(Plain-text document sources)
__________
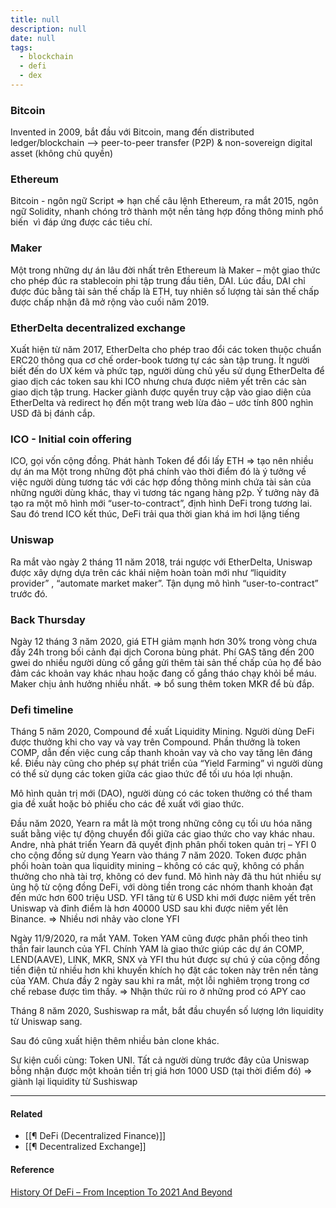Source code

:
 ```yaml
---
title: null
description: null
date: null
tags:
  - blockchain
  - defi
  - dex
---
```


### Bitcoin

Invented in 2009, bắt đầu với Bitcoin, mang đến distributed ledger/blockchain --> peer-to-peer transfer (P2P) & non-sovereign digital asset (không chủ quyền)

### Ethereum

Bitcoin - ngôn ngữ Script => hạn chế câu lệnh Ethereum, ra mắt 2015, ngôn ngữ Solidity, nhanh chóng trở thành một nền tảng hợp đồng thông minh phổ biến  vì đáp ứng được các tiêu chí.

### Maker

Một trong những dự án lâu đời nhất trên Ethereum là Maker – một giao thức cho phép đúc ra stablecoin phi tập trung đầu tiên, DAI. Lúc đầu, DAI chỉ được đúc bằng tài sản thế chấp là ETH, tuy nhiên số lượng tài sản thế chấp được chấp nhận đã mở rộng vào cuối năm 2019.

### EtherDelta decentralized exchange

Xuất hiện từ năm 2017, EtherDelta cho phép trao đổi các token thuộc chuẩn ERC20 thông qua cơ chế order-book tương tự các sàn tập trung. Ít người biết đến do UX kém và phức tạp, người dùng chủ yếu sử dụng EtherDelta để giao dịch các token sau khi ICO nhưng chưa được niêm yết trên các sàn giao dịch tập trung. Hacker giành được quyền truy cập vào giao diện của EtherDelta và redirect họ đến một trang web lừa đảo – ước tính 800 nghìn USD đã bị đánh cắp.

### ICO - Initial coin offering

ICO, gọi vốn cộng đồng. Phát hành Token để đổi lấy ETH => tạo nên nhiều dự án ma Một trong những đột phá chính vào thời điểm đó là ý tưởng về việc người dùng tương tác với các hợp đồng thông minh chứa tài sản của những người dùng khác, thay vì tương tác ngang hàng p2p. Ý tưởng này đã tạo ra một mô hình mới “user-to-contract”, định hình DeFi trong tương lai. Sau đó trend ICO kết thúc, DeFi trải qua thời gian khá im hơi lặng tiếng

### Uniswap

Ra mắt vào ngày 2 tháng 11 năm 2018, trái ngược với EtherDelta, Uniswap được xây dựng dựa trên các khái niệm hoàn toàn mới như “liquidity provider” , “automate market maker”. Tận dụng mô hình “user-to-contract” trước đó.

### Back Thursday

Ngày 12 tháng 3 năm 2020, giá ETH giảm mạnh hơn 30% trong vòng chưa đầy 24h trong bối cảnh đại dịch Corona bùng phát. Phí GAS tăng đến 200 gwei do nhiều người dùng cố gắng gửi thêm tài sản thế chấp của họ để bảo đảm các khoản vay khác nhau hoặc đang cố gắng tháo chạy khỏi bể máu. Maker chịu ảnh hưởng nhiều nhất. => bổ sung thêm token MKR để bù đắp.

### Defi timeline

Tháng 5 năm 2020, Compound đề xuất Liquidity Mining. Người dùng DeFi được thưởng khi cho vay và vay trên Compound. Phần thưởng là token COMP, dẫn đến việc cung cấp thanh khoản vay và cho vay tăng lên đáng kể. Điều này cũng cho phép sự phát triển của “Yield Farming” vì người dùng có thể sử dụng các token giữa các giao thức để tối ưu hóa lợi nhuận.

Mô hình quản trị mới (DAO), người dùng có các token thưởng có thể tham gia đề xuất hoặc bỏ phiếu cho các đề xuất với giao thức.

Đầu năm 2020, Yearn ra mắt là một trong những công cụ tối ưu hóa năng suất bằng việc tự động chuyển đổi giữa các giao thức cho vay khác nhau. Andre, nhà phát triển Yearn đã quyết định phân phối token quản trị – YFI 0 cho cộng đồng sử dụng Yearn vào tháng 7 năm 2020. Token được phân phối hoàn toàn qua liquidity mining – không có các quỹ, không có phần thưởng cho nhà tài trợ, không có dev fund. Mô hình này đã thu hút nhiều sự ủng hộ từ cộng đồng DeFi, với dòng tiền trong các nhóm thanh khoản đạt đến mức hơn 600 triệu USD. YFI tăng từ 6 USD khi mới được niêm yết trên Uniswap và đỉnh điểm là hơn 40000 USD sau khi được niêm yết lên Binance. => Nhiều nơi nhảy vào clone YFI

Ngày 11/9/2020, ra mắt YAM. Token YAM cũng được phân phối theo tinh thần fair launch của YFI. Chính YAM là giao thức giúp các dự án COMP, LEND(AAVE), LINK, MKR, SNX và YFI thu hút được sự chú ý của cộng đồng tiền điện tử nhiều hơn khi khuyến khích họ đặt các token này trên nền tảng của YAM. Chưa đầy 2 ngày sau khi ra mắt, một lỗi nghiêm trọng trong cơ chế rebase được tìm thấy. => Nhận thức rủi ro ở những prod có APY cao

Tháng 8 năm 2020, Sushiswap ra mắt, bắt đầu chuyển số lượng lớn liquidity từ Uniswap sang.

Sau đó cũng xuất hiện thêm nhiều bản clone khác.

Sự kiện cuối cùng: Token UNI. Tất cả người dùng trước đây của Uniswap bỗng nhận được một khoản tiền trị giá hơn 1000 USD (tại thời điểm đó) => giành lại liquidity từ Sushiswap

---

#### Related

- [[¶  DeFi (Decentralized Finance)]]
- [[¶ Decentralized Exchange]]

#### Reference

[History Of DeFi – From Inception To 2021 And Beyond](https://finematics.com/history-of-defi-explained/)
__________
(Task details): A line belongs in the answer if it contains the word "EtherDelta"; copy every such line from the data above.

(Exercise solution):
### EtherDelta decentralized exchange
Xuất hiện từ năm 2017, EtherDelta cho phép trao đổi các token thuộc chuẩn ERC20 thông qua cơ chế order-book tương tự các sàn tập trung. Ít người biết đến do UX kém và phức tạp, người dùng chủ yếu sử dụng EtherDelta để giao dịch các token sau khi ICO nhưng chưa được niêm yết trên các sàn giao dịch tập trung. Hacker giành được quyền truy cập vào giao diện của EtherDelta và redirect họ đến một trang web lừa đảo – ước tính 800 nghìn USD đã bị đánh cắp.
Ra mắt vào ngày 2 tháng 11 năm 2018, trái ngược với EtherDelta, Uniswap được xây dựng dựa trên các khái niệm hoàn toàn mới như “liquidity provider” , “automate market maker”. Tận dụng mô hình “user-to-contract” trước đó.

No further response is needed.